Mapping boron deficiency risk in soils of south-west Western Australia using a weight of evidence model
M. T. F. Wong A C , R. W. Bell B and K. Frost BA CSIRO, Private Bag 5, Wembley, WA 6019, Australia.
B School of Environmental Science, Murdoch University, Murdoch, WA 6150, Australia.
C Corresponding author. Email: Mike.Wong@csiro.au
Australian Journal of Soil Research 43(7) 811-818 https://doi.org/10.1071/SR05022
Submitted: 15 February 2005 Accepted: 13 July 2005 Published: 9 November 2005
Abstract
The aim of this work was to develop a risk map for boron (B) deficiency in the grain cropping regions of Western Australia (WA), whilst avoiding the high costs associated with direct B measurements for an area as vast as the south-west of WA. The study firstly determined relationships between 0.01 m CaCl2-extractable soil B levels and readily available data on soil properties and parent materials for Reference Soils of south-west Australia and secondly assembled direct evidence of B deficiency risk from surveys of farmers’ crops and soils and from glasshouse experiments. Across 73 Reference Soils, there was a positive relationship between 0.01 m CaCl2-extractable soil B levels and clay (r 2 = 0.50) and pH (r 2 = 0.43) in the surface horizon.
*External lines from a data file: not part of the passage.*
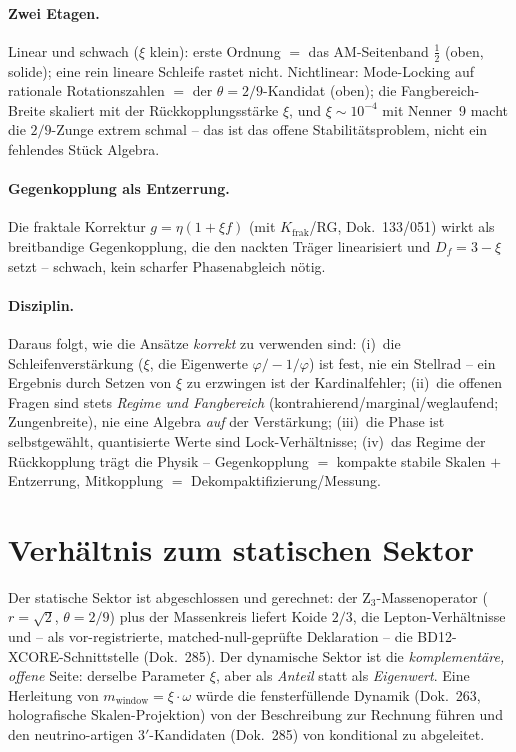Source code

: \paragraph{Zwei Etagen.} Linear und schwach ($\xi$ klein): erste Ordnung $=$ das AM-Seitenband
$\tfrac12$ (oben, solide); eine rein lineare Schleife rastet nicht. Nichtlinear: Mode-Locking auf
rationale Rotationszahlen $=$ der $\theta=2/9$-Kandidat (oben); die Fangbereich-Breite skaliert mit der
Rückkopplungsstärke $\xi$, und $\xi\sim10^{-4}$ mit Nenner~9 macht die $2/9$-Zunge extrem schmal -- das
ist das offene Stabilitätsproblem, nicht ein fehlendes Stück Algebra.

\paragraph{Gegenkopplung als Entzerrung.} Die fraktale Korrektur $g=\eta(1+\xi f)$ (mit
$K_{\text{frak}}$/RG, Dok.~133/051) wirkt als breitbandige Gegenkopplung, die den nackten Träger
linearisiert und $D_f=3-\xi$ setzt -- schwach, kein scharfer Phasenabgleich nötig.

\paragraph{Disziplin.} Daraus folgt, wie die Ansätze \emph{korrekt} zu verwenden sind: (i)~die
Schleifenverstärkung ($\xi$, die Eigenwerte $\varphi/{-}1/\varphi$) ist fest, nie ein Stellrad -- ein
Ergebnis durch Setzen von $\xi$ zu erzwingen ist der Kardinalfehler; (ii)~die offenen Fragen sind stets
\emph{Regime und Fangbereich} (kontrahierend/marginal/weglaufend; Zungenbreite), nie eine Algebra
\emph{auf} der Verstärkung; (iii)~die Phase ist selbstgewählt, quantisierte Werte sind
Lock-Verhältnisse; (iv)~das Regime der Rückkopplung trägt die Physik -- Gegenkopplung $=$ kompakte
stabile Skalen $+$ Entzerrung, Mitkopplung $=$ Dekompaktifizierung/Messung.

\section{Verhältnis zum statischen Sektor}
Der statische Sektor ist abgeschlossen und gerechnet: der Z$_3$-Massenoperator ($r=\sqrt2$,
$\theta=2/9$) plus der Massenkreis liefert Koide $2/3$, die Lepton-Verhältnisse und -- als
vor-registrierte, matched-null-geprüfte Deklaration -- die BD12-XCORE-Schnittstelle (Dok.~285). Der
dynamische Sektor ist die \emph{komplementäre, offene} Seite: derselbe Parameter $\xi$, aber als
\emph{Anteil} statt als \emph{Eigenwert}. Eine Herleitung von $m_{\text{window}}=\xi\cdot\omega$
würde die fensterfüllende Dynamik (Dok.~263, holografische Skalen-Projektion) von der Beschreibung
zur Rechnung führen und den neutrino-artigen $3'$-Kandidaten (Dok.~285) von konditional zu abgeleitet.

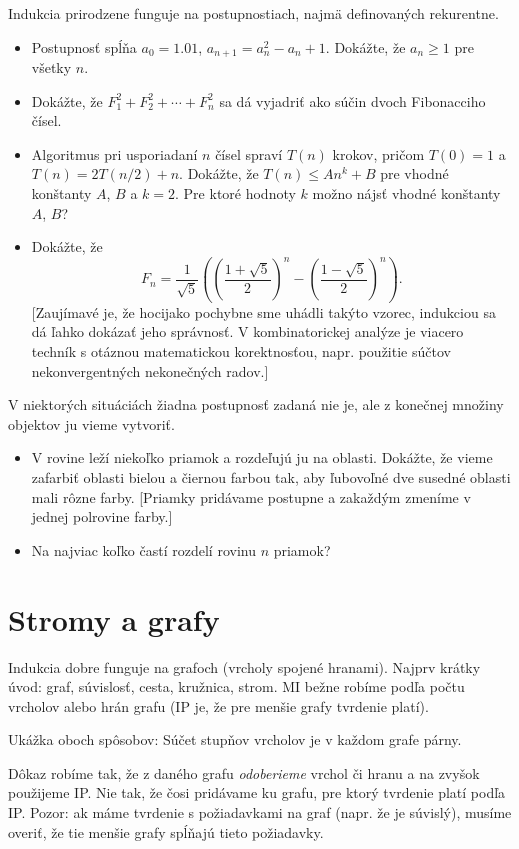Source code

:\documentclass[a4paper, 11pt]{article}
\begin{document}
Indukcia prirodzene funguje na postupnostiach, najmä definovaných rekurentne.
\begin{itemize}
\item Postupnosť spĺňa $a_0=1.01$, $a_{n+1} = a_n^2-a_n+1$. Dokážte, že $a_n\ge 1$ pre všetky $n$.
\item Dokážte, že $F_1^2+F_2^2+\cdots+F_n^2$ sa dá vyjadriť ako súčin dvoch Fibonacciho čísel.
\item Algoritmus pri usporiadaní $n$ čísel spraví $T(n)$ krokov, pričom $T(0) = 1$ a $T(n) = 2T(n/2) + n$. Dokážte, že $T(n)\le An^k+B$ pre vhodné konštanty $A$, $B$ a $k = 2$. Pre ktoré hodnoty $k$ možno nájsť vhodné konštanty $A$, $B$?
\item Dokážte, že
$$
    F_n =\frac{1}{\sqrt{5}} \left( \left( \frac{1 + \sqrt{5}}{2} \right)^n - \left( \frac{1 - \sqrt{5}}{2} \right)^n \right).
$$
[Zaujímavé je, že hocijako pochybne sme uhádli takýto vzorec, indukciou sa dá ľahko dokázať jeho správnosť. V kombinatorickej analýze je viacero techník s otáznou matematickou korektnosťou, napr. použitie súčtov nekonvergentných nekonečných radov.]
\end{itemize}

V niektorých situáciách žiadna postupnosť zadaná nie je, ale z konečnej množiny objektov ju vieme vytvoriť.
\begin{itemize}
\item V rovine leží niekoľko priamok a rozdeľujú ju na oblasti. Dokážte, že vieme zafarbiť oblasti bielou a čiernou farbou tak, aby ľubovoľné dve susedné oblasti mali rôzne farby. [Priamky pridávame postupne a zakaždým zmeníme v jednej polrovine farby.]
\item Na najviac koľko častí rozdelí rovinu $n$ priamok?
\end{itemize}


\section{Stromy a grafy}

Indukcia dobre funguje na grafoch (vrcholy spojené hranami). Najprv krátky úvod: graf, súvislosť, cesta, kružnica, strom.
MI bežne robíme podľa počtu vrcholov alebo hrán grafu (IP je, že pre menšie grafy tvrdenie platí).

Ukážka oboch spôsobov: Súčet stupňov vrcholov je v každom grafe párny.

Dôkaz robíme tak, že z daného grafu \emph{odoberieme} vrchol či hranu a na zvyšok použijeme IP.
Nie tak, že čosi pridávame ku grafu, pre ktorý tvrdenie platí podľa IP.
Pozor: ak máme tvrdenie s požiadavkami na graf (napr. že je súvislý), musíme overiť, že tie menšie grafy spĺňajú tieto požiadavky.
\end{document}
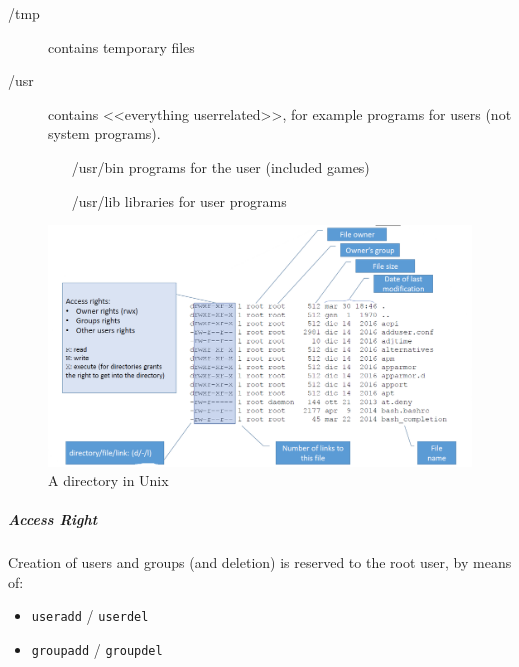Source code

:\documentclass{article}
\begin{document}
\begin{description}
\begin{itemize}
                                \end{itemize}
                                \item[/tmp] contains temporary files
                                \item[/usr] contains <<everything user\-related>>, for example programs for users (not system programs).
                                \begin{itemize}
                                    \item[/usr/bin] programs for the user (included games)
                                    \item[/usr/lib] libraries for user programs
                                \end{itemize}
                            \end{description}

                            \begin{figure}[h]
                                \begin{center}
                                    \includegraphics[scale=0.5]{../immagini/Directory_unix.png}
                                \end{center}
                                \caption{A directory in Unix}
                            \end{figure}

                            \subparagraph{Access Right}
                            Creation of users and groups (and deletion) is reserved to the root user, by means of:
                            \begin{itemize}
                                \item \texttt{useradd} / \texttt{userdel}
                                \item \texttt{groupadd} / \texttt{groupdel}
                            \end{itemize}
                            
\end{document}
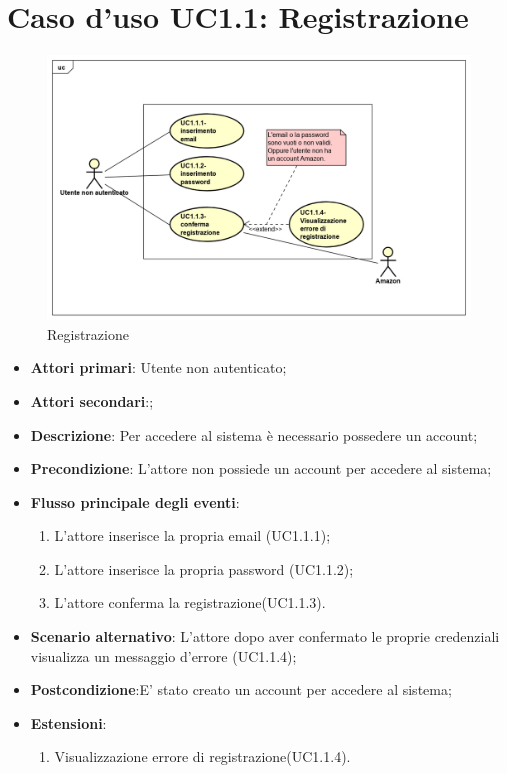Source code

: \section{Caso d'uso UC1.1: Registrazione}
\begin{figure} [h]
	\centering
	\includegraphics[scale=0.4]{./Diagram/UC1-1.png}
	\caption{Registrazione}\label{}
\end{figure}
\begin{itemize}
	\item \textbf{Attori primari}: Utente non autenticato;
	\item \textbf{Attori secondari}:;
	\item \textbf{Descrizione}: Per accedere al sistema è necessario possedere un account;
	\item \textbf{Precondizione}: L'attore non possiede un account per accedere al sistema;
	\item \textbf{Flusso principale degli eventi}: 
	\begin{enumerate}
		\item L'attore inserisce la propria email (UC1.1.1);
		\item L'attore inserisce la propria password (UC1.1.2);
		\item L'attore conferma la registrazione(UC1.1.3).
	\end{enumerate}
	\item \textbf{Scenario alternativo}: L'attore dopo aver confermato le proprie credenziali visualizza un messaggio d'errore (UC1.1.4);
	\item \textbf{Postcondizione}:E' stato creato un account per accedere al sistema;
	\item \textbf{Estensioni}:
	\begin{enumerate}
		\item	Visualizzazione errore di registrazione(UC1.1.4).
	\end{enumerate}
\end{itemize}

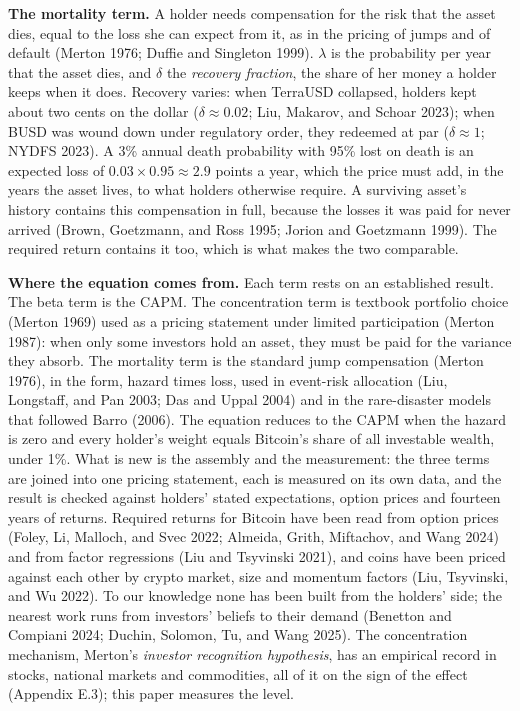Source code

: \documentclass[11pt]{article}
\begin{document}
\textbf{The mortality term.} A holder needs compensation for the risk that the asset dies, equal to the loss she can expect from it, as in the pricing of jumps and of default (Merton 1976; Duffie and Singleton 1999). $\lambda$ is the probability per year that the asset dies, and $\delta$ the \emph{recovery fraction}, the share of her money a holder keeps when it does. Recovery varies: when TerraUSD collapsed, holders kept about two cents on the dollar ($\delta \approx 0.02$; Liu, Makarov, and Schoar 2023); when BUSD was wound down under regulatory order, they redeemed at par ($\delta \approx 1$; NYDFS 2023). A 3\% annual death probability with 95\% lost on death is an expected loss of $0.03 \times 0.95 \approx 2.9$ points a year, which the price must add, in the years the asset lives, to what holders otherwise require. A surviving asset's history contains this compensation in full, because the losses it was paid for never arrived (Brown, Goetzmann, and Ross 1995; Jorion and Goetzmann 1999). The required return contains it too, which is what makes the two comparable.

\textbf{Where the equation comes from.} Each term rests on an established result. The beta term is the CAPM. The concentration term is textbook portfolio choice (Merton 1969) used as a pricing statement under limited participation (Merton 1987): when only some investors hold an asset, they must be paid for the variance they absorb. The mortality term is the standard jump compensation (Merton 1976), in the form, hazard times loss, used in event-risk allocation (Liu, Longstaff, and Pan 2003; Das and Uppal 2004) and in the rare-disaster models that followed Barro (2006). The equation reduces to the CAPM when the hazard is zero and every holder's weight equals Bitcoin's share of all investable wealth, under 1\%. What is new is the assembly and the measurement: the three terms are joined into one pricing statement, each is measured on its own data, and the result is checked against holders' stated expectations, option prices and fourteen years of returns. Required returns for Bitcoin have been read from option prices (Foley, Li, Malloch, and Svec 2022; Almeida, Grith, Miftachov, and Wang 2024) and from factor regressions (Liu and Tsyvinski 2021), and coins have been priced against each other by crypto market, size and momentum factors (Liu, Tsyvinski, and Wu 2022). To our knowledge none has been built from the holders' side; the nearest work runs from investors' beliefs to their demand (Benetton and Compiani 2024; Duchin, Solomon, Tu, and Wang 2025). The concentration mechanism, Merton's \emph{investor recognition hypothesis}, has an empirical record in stocks, national markets and commodities, all of it on the sign of the effect (Appendix E.3); this paper measures the level.
\end{document}

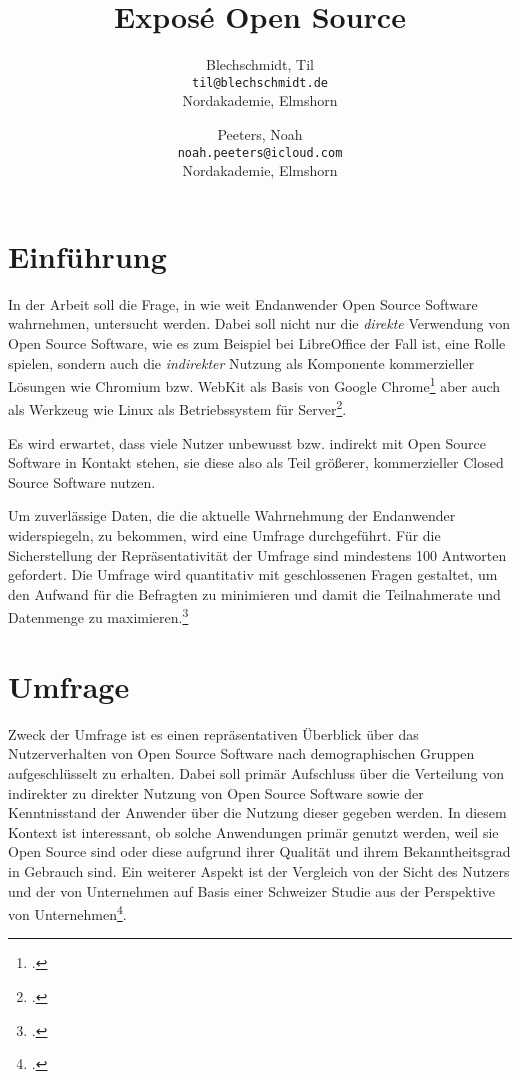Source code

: \documentclass[a4paper]{article}
\title{Exposé Open Source}
\author{
  Blechschmidt, Til\\
  \texttt{til@blechschmidt.de}\\
  Nordakademie, Elmshorn
  \and
  Peeters, Noah\\
  \texttt{noah.peeters@icloud.com}\\
  Nordakademie, Elmshorn
}
\begin{document}
	\maketitle
	
	\section{Einführung}
		In der Arbeit soll die Frage, in wie weit Endanwender Open Source Software wahrnehmen, untersucht werden. Dabei soll nicht nur die \emph{direkte} Verwendung von Open Source Software, wie es zum Beispiel bei LibreOffice der Fall ist, eine Rolle spielen, sondern auch die \emph{indirekter} Nutzung als Komponente kommerzieller Lösungen wie Chromium bzw. WebKit als Basis von Google Chrome\footcite{is:open:source:right:for:you} aber auch als Werkzeug wie Linux als Betriebssystem für Server\footcite{report:BaselineScenario}.
		
		Es wird erwartet, dass viele Nutzer unbewusst bzw. indirekt mit Open Source Software in Kontakt stehen, sie diese also als Teil größerer, kommerzieller Closed Source Software nutzen.
		
		Um zuverlässige Daten, die die aktuelle Wahrnehmung der Endanwender widerspiegeln, zu bekommen, wird eine Umfrage durchgeführt. Für die Sicherstellung der Repräsentativität der Umfrage sind mindestens 100 Antworten gefordert. %
		Die Umfrage wird quantitativ mit geschlossenen Fragen gestaltet, um den Aufwand für die Befragten zu minimieren und damit die Teilnahmerate und Datenmenge zu maximieren.\footcite{handbuch:methoden}
	
	\section{Umfrage}
		Zweck der Umfrage ist es einen repräsentativen Überblick über das Nutzerverhalten von Open Source Software nach demographischen Gruppen aufgeschlüsselt zu erhalten. Dabei soll primär Aufschluss über die Verteilung von indirekter zu direkter Nutzung von Open Source Software sowie der Kenntnisstand der Anwender über die Nutzung dieser gegeben werden. In diesem Kontext ist interessant, ob solche Anwendungen primär genutzt werden, weil sie Open Source sind oder diese aufgrund ihrer Qualität und ihrem Bekanntheitsgrad in Gebrauch sind. Ein weiterer Aspekt ist der Vergleich von der Sicht des Nutzers und der von Unternehmen auf Basis einer Schweizer Studie aus der Perspektive von Unternehmen\footcite{oss:studie}.\\
	
\end{document}
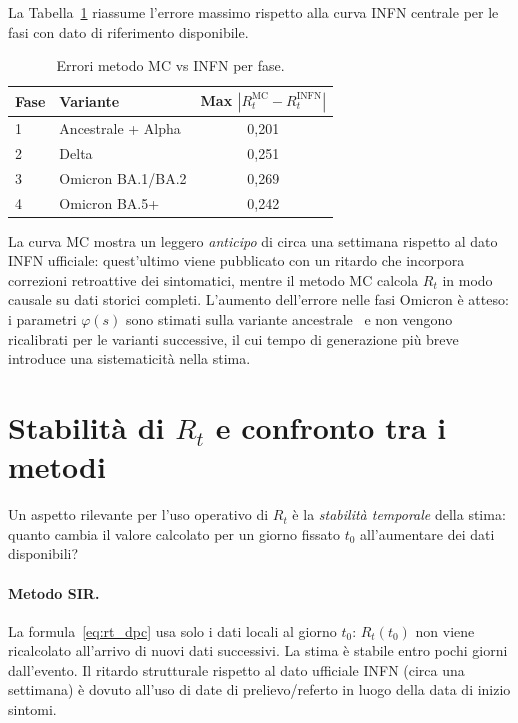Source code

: \documentclass[12pt, a4paper]{article}
\begin{document}
La Tabella~\ref{tab:errori_mc} riassume l'errore massimo rispetto alla curva INFN
centrale per le fasi con dato di riferimento disponibile.

\begin{table}[htbp]
\centering
\caption{Errori metodo MC vs INFN per fase.}
\label{tab:errori_mc}
\begin{tabular}{llc}
\toprule
\textbf{Fase} & \textbf{Variante} & \textbf{Max $|R_t^{\text{MC}} - R_t^{\text{INFN}}|$} \\
\midrule
1 & Ancestrale + Alpha & 0{,}201 \\
2 & Delta              & 0{,}251 \\
3 & Omicron BA.1/BA.2  & 0{,}269 \\
4 & Omicron BA.5+      & 0{,}242 \\
\bottomrule
\end{tabular}
\end{table}

\noindent
La curva MC mostra un leggero \emph{anticipo} di circa una settimana rispetto al dato INFN
ufficiale: quest'ultimo viene pubblicato con un ritardo che incorpora correzioni retroattive
dei sintomatici, mentre il metodo MC calcola $R_t$ in modo causale su dati storici completi.
L'aumento dell'errore nelle fasi Omicron è atteso: i parametri $\varphi(s)$ sono stimati
sulla variante ancestrale~\cite{Guzzetta2020} e non vengono ricalibrati per le varianti
successive, il cui tempo di generazione più breve introduce una sistematicità nella stima.


\section{Stabilità di \texorpdfstring{$R_t$}{Rt} e confronto tra i metodi}
\label{sec:stabilita}

Un aspetto rilevante per l'uso operativo di $R_t$ è la \emph{stabilità temporale} della stima:
quanto cambia il valore calcolato per un giorno fissato $t_0$ all'aumentare dei dati disponibili?

\paragraph{Metodo SIR.}
La formula~\eqref{eq:rt_dpc} usa solo i dati locali al giorno $t_0$: $R_t(t_0)$ non viene
ricalcolato all'arrivo di nuovi dati successivi.
La stima è stabile entro pochi giorni dall'evento.
Il ritardo strutturale rispetto al dato ufficiale INFN (circa una settimana) è dovuto
all'uso di date di prelievo/referto in luogo della data di inizio sintomi.
\end{document}
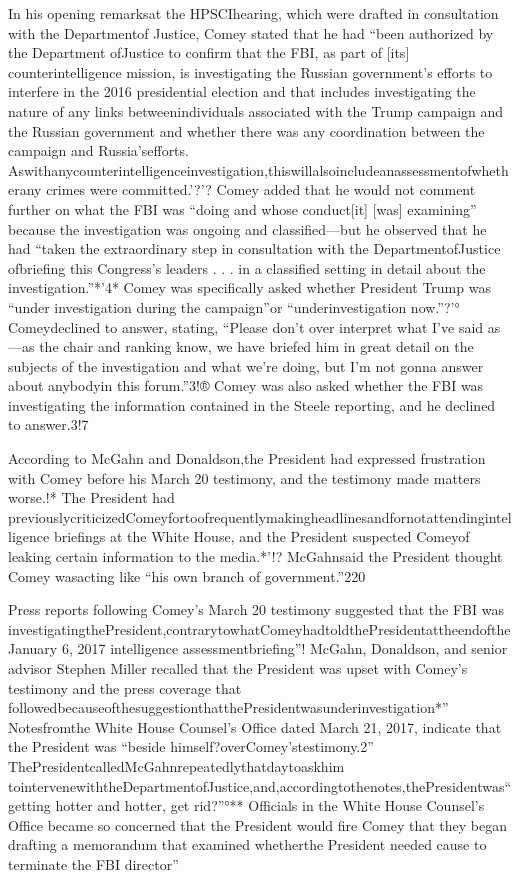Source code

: In his opening remarksat the HPSCIhearing, which were drafted in consultation with the Departmentof Justice, Comey stated that he had “been authorized by the Department ofJustice to confirm that the FBI, as part of [its] counterintelligence mission, is investigating the Russian government’s efforts to interfere in the 2016 presidential election and that includes investigating the nature of any links betweenindividuals associated with the Trump campaign and the Russian government and whether there was any coordination between the campaign and Russia’sefforts.
Aswithanycounterintelligenceinvestigation,thiswillalsoincludeanassessmentofwhetherany crimes were committed.’?'?
Comey added that he would not comment further on what the FBI was “doing and whose conduct[it] [was] examining” because the investigation was ongoing and classified—but he observed that he had “taken the extraordinary step in consultation with the DepartmentofJustice ofbriefing this Congress’s leaders . . . in a classified setting in detail about the investigation.”*'4*
Comey was specifically asked whether President Trump was “under investigation during the campaign”or “underinvestigation now.”?'°
Comeydeclined to answer, stating, “Please don’t over interpret what I’ve said as—as the chair and ranking know, we have briefed him in great detail on the subjects of the investigation and what we’re doing, but I’m not gonna answer about anybodyin this forum.”3!®
Comey was also asked whether the FBI was investigating the information contained in the Steele reporting, and he declined to answer.3!7

According to McGahn and Donaldson,the President had expressed frustration with Comey before his March 20 testimony, and the testimony made matters worse.!*
The President had previouslycriticizedComeyfortoofrequentlymakingheadlinesandfornotattendingintelligence briefings at the White House, and the President suspected Comeyof leaking certain information to the media.*'!?
McGahnsaid the President thought Comey wasacting like “his own branch of government.”220

Press reports following Comey’s March 20 testimony suggested that the FBI was investigatingthePresident,contrarytowhatComeyhadtoldthePresidentattheendoftheJanuary 6, 2017 intelligence assessmentbriefing”!
McGahn, Donaldson, and senior advisor Stephen Miller recalled that the President was upset with Comey’s testimony and the press coverage that followedbecauseofthesuggestionthatthePresidentwasunderinvestigation*”
Notesfromthe White House Counsel’s Office dated March 21, 2017, indicate that the President was “beside himself?overComey’stestimony.2”
ThePresidentcalledMcGahnrepeatedlythatdaytoaskhim tointervenewiththeDepartmentofJustice,and,accordingtothenotes,thePresidentwas“getting hotter and hotter, get rid?”°**
Officials in the White House Counsel’s Office became so concerned that the President would fire Comey that they began drafting a memorandum that examined whetherthe President needed cause to terminate the FBI director”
Soils containing <0.5 mg B/kg generally had <5% clay and pH CaCl2 <5.5. Plant and soil analysis surveys in farmers’ fields revealed 10–20% of fields had B levels below tentative critical levels. In a glasshouse experiment, B response in oilseed rape was obtained in 4 sandy acid soils, all developed on sandstone parent materials. From this prior evidence of B deficiency, spatial data layers for surface soil pH, subsurface pH, surface clay level, and geology in south-western Australia were weighted and combined using the Dempster-Shafer weight of evidence model to map B-deficiency risk. The weightings of evidence layers were revised to increase the correspondence between predicted areas of high risk and field areas with measured low B or B deficiency from a validation dataset. The model helps overcome the high cost associated with direct B measurements for risk mapping. A similar approach may have value for mapping risk of other deficiencies of relevance to agriculture.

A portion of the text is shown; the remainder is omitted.